3:56 PM | Daniel Libeskind, Downtown, Figueroa Corridor, mixed-use, New York City, parking, Planning Commission, skyscraper, starchitect
The Los Angeles City Planning Commission granted approval to a proposed skyscraper that would rise near the Convention Center between Figueroa and Flower streets downtown. The project is the second of two large towers planned for downtown with Korean investment. Both projects (the other being the Korean Air project at Figueroa and 7th Sts.) have been criticized as too large and cataclysmic, even for this part of the city. The recession-era timing may also seem strange. But bold developers citywide are scrambling to commence projects - taking advantage of development-hungry bureaucracies and cheap construction costs - in hopes of fervent demand upon completion.
The 43-story skyscraper is being designed by Daniel Libeskind, the famous and somewhat controversial architect behind the flailing Freedom Tower in New York City. Program calls for 273 residential units stacked above an eight-level groundfloor parking platform, as well as street-oriented retail, restaurants, and spa. Libeskind is a proud member of the profession's new guard of "starchitects," (in)famous for flashy, tourist-friendly icons designed to dazzle, and desperate for attention. These buildings are caustic to the city because they ignore their contexts and instead focus on themselves. Downtown's wealth of these buildings has created a dizzying array of built islands, and has done little to improve the urban experience.

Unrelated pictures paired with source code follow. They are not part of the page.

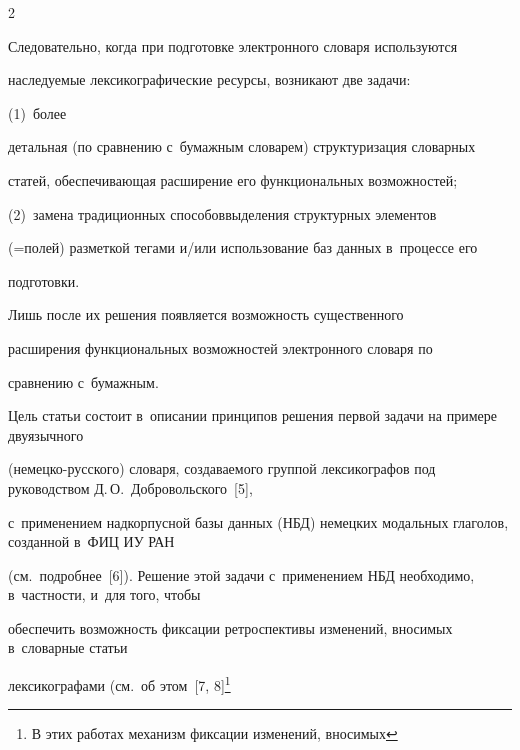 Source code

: \begin{multicols}{2}
\begin{table}
\end{table}


  


  Следовательно, когда при подготовке электронного словаря используются 


наследуемые лексикографические ресурсы, возникают две задачи:\linebreak






(1)~более 


детальная (по сравнению с~бумажным словарем) структуризация словарных 


статей, обес\-пе\-чи\-ва\-ющая расширение его функциональных возможностей; 




(2)~замена традиционных способов\linebreak выделения структурных элементов 


(=\;по\-лей) разметкой тегами и/или использование баз данных в~процессе его 


подготовки. 




Лишь после их решения появляется возможность существенного 


расширения функциональных возможностей электронного словаря по 


сравнению с~бумажным.


  


Цель статьи состоит в~описании принципов решения первой задачи на примере двуязычного 


(не\-мец\-ко-рус\-ско\-го) словаря, создаваемого группой лексикографов под руководством Д.\,О.~Доб\-ро\-вольского~[5], 


с~применением надкорпусной базы данных (НБД) немецких модальных глаголов, созданной в~ФИЦ ИУ РАН 


(см.\ подробнее~[6]). Решение этой задачи с~применением НБД необходимо, в~частности, и~для того, чтобы 


обеспечить возможность фиксации ретроспективы изменений, вносимых в~словарные статьи 


лексикографами (см.\ об этом~[7, 8]\footnote{В этих работах механизм фиксации изменений, вносимых 


}
\end{multicols}

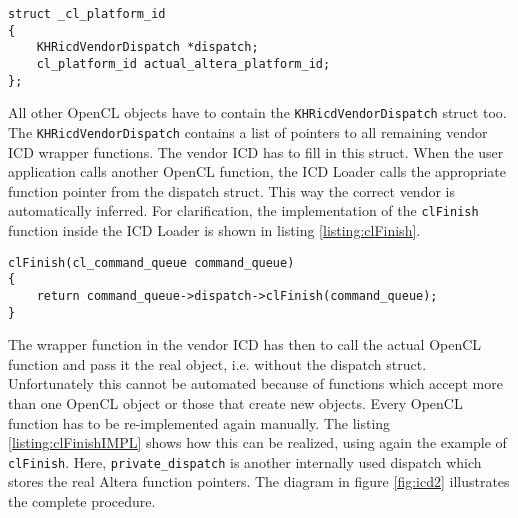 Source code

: \begin{lstlisting}[label=listing:structplatform, caption=Definition of \texttt{struct \_cl\_platform\_id} in the Altera ICD, morekeywords={}]
struct _cl_platform_id
{
    KHRicdVendorDispatch *dispatch;
    cl_platform_id actual_altera_platform_id;
};
\end{lstlisting}




All other OpenCL objects have to contain the \texttt{KHRicdVendorDispatch} struct too.
The \texttt{KHRicdVendorDispatch} contains a list of pointers to all remaining vendor ICD wrapper functions.
The vendor ICD has to fill in this struct.
When the user application calls another OpenCL function, the ICD Loader calls the appropriate function pointer from the dispatch struct.
This way the correct vendor is automatically inferred.
For clarification, the implementation of the \texttt{clFinish} function inside the ICD Loader is shown in listing \ref{listing:clFinish}.
\begin{lstlisting}[label=listing:clFinish, caption=Implementation of \texttt{clFinish} in the ICD Loader \cite{icdloadersrc}, morekeywords={dispatch}]
clFinish(cl_command_queue command_queue)
{
    return command_queue->dispatch->clFinish(command_queue);
}
\end{lstlisting}

The wrapper function in the vendor ICD has then to call the actual OpenCL function and pass it the real object, i.e. without the dispatch struct.
Unfortunately this cannot be automated because of functions which accept more than one OpenCL object or those that create new objects.
Every OpenCL function has to be re-implemented again manually.
The listing \ref{listing:clFinishIMPL} shows how this can be realized, using again the example of \texttt{clFinish}.
Here, \texttt{private\_dispatch} is another internally used dispatch which stores the real Altera function pointers.
The diagram in figure \ref{fig:icd2} illustrates the complete procedure.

LA Times architecture critic Christopher Hawthorne blames this phenomenon on the city's "all-or-nothing" approach to development. Libeskind's tower will replace a surface parking lot, but dozens of other parking lots still plague the city's center. The city's permitting process, especially downtown, is so lengthy and formidable that few smaller scale developers even attempt to build there. The resulting mixture is of ugly, underutilized asphalt and daunting, expensive megaprojects. The modest, three- to ten-story resdiential blocks that create the connective tissue in a successful city are missing. This city has been clamoring for big-name architecture for years; now that we have it, we don't know how to do it. Be careful what you wish for, LA.
1 comments:
What does Libeskind know about residential design? This guy hired another architect to design his own apartment!!
(Libeskind was later caught out in a lie to the New York Times. In an interview with the Times, he said he designed his own apartment. The Times had to print a rare correction when it became known that Libeskind’s wife and business partner had actually hired architect Alexander Gorlin to design the Libeskind home. - What does THAT say about the Libeskinds' confidence in their firm’s work?)